Your goal: Among the entries below, one stretch runs from the line that contains "and design choices." through the line that contains "the Züs platform.". Repeat that stretch exactly, ends included, and only that.

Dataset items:
--

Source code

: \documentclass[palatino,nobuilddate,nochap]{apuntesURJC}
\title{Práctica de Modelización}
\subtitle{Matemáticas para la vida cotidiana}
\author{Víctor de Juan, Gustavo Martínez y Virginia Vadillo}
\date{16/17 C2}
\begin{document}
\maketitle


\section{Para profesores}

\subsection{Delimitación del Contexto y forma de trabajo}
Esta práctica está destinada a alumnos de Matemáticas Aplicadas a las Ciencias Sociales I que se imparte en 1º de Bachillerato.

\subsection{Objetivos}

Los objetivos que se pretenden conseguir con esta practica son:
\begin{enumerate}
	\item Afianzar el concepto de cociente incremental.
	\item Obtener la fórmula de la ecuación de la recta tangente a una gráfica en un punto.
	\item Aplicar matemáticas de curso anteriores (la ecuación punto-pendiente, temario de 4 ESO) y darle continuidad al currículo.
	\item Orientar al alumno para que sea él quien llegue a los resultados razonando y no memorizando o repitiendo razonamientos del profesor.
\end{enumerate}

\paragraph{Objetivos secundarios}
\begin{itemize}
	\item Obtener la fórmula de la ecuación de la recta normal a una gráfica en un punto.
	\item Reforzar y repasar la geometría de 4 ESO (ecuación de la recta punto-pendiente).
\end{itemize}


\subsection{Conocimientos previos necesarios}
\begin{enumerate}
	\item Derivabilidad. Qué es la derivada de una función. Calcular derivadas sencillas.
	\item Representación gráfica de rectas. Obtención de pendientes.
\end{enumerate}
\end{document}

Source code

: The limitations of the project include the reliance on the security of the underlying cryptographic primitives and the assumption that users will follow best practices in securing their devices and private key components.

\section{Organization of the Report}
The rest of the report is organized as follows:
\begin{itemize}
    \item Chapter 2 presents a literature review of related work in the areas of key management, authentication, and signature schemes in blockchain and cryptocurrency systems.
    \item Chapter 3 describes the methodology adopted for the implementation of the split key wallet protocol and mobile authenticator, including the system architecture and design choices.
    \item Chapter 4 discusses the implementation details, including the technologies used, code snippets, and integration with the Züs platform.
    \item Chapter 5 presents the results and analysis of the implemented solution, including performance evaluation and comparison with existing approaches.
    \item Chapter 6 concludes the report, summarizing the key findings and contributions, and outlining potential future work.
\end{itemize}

--

Solution to the problem:
    \item Chapter 3 describes the methodology adopted for the implementation of the split key wallet protocol and mobile authenticator, including the system architecture and design choices.
    \item Chapter 4 discusses the implementation details, including the technologies used, code snippets, and integration with the Züs platform.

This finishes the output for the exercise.